- [What the task requires]: Pull every line containing the word "item" from the records.

____________

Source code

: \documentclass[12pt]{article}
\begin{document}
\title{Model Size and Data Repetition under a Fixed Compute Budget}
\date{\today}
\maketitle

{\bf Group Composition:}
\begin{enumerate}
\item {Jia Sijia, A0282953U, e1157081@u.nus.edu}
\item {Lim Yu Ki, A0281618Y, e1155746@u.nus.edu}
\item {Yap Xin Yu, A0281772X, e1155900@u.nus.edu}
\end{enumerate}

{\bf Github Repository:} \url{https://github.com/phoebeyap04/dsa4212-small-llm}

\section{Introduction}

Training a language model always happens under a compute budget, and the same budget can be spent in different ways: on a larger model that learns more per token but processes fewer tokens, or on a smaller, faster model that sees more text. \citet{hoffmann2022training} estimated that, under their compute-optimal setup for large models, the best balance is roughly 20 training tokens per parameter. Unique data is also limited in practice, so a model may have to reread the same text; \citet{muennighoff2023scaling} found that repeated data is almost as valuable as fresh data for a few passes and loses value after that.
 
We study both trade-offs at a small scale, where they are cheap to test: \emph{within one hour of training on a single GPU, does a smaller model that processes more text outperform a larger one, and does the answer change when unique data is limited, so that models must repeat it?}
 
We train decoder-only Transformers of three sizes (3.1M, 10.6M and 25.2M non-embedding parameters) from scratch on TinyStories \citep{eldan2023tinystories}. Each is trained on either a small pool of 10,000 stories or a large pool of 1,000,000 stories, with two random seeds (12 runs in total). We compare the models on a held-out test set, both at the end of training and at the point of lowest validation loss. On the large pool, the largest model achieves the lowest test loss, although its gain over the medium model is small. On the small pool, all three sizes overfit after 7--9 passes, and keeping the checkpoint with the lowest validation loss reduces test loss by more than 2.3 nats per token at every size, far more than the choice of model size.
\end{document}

____________

- [Answer box]:
\item {Jia Sijia, A0282953U, e1157081@u.nus.edu}
\item {Lim Yu Ki, A0281618Y, e1155746@u.nus.edu}
\item {Yap Xin Yu, A0281772X, e1155900@u.nus.edu}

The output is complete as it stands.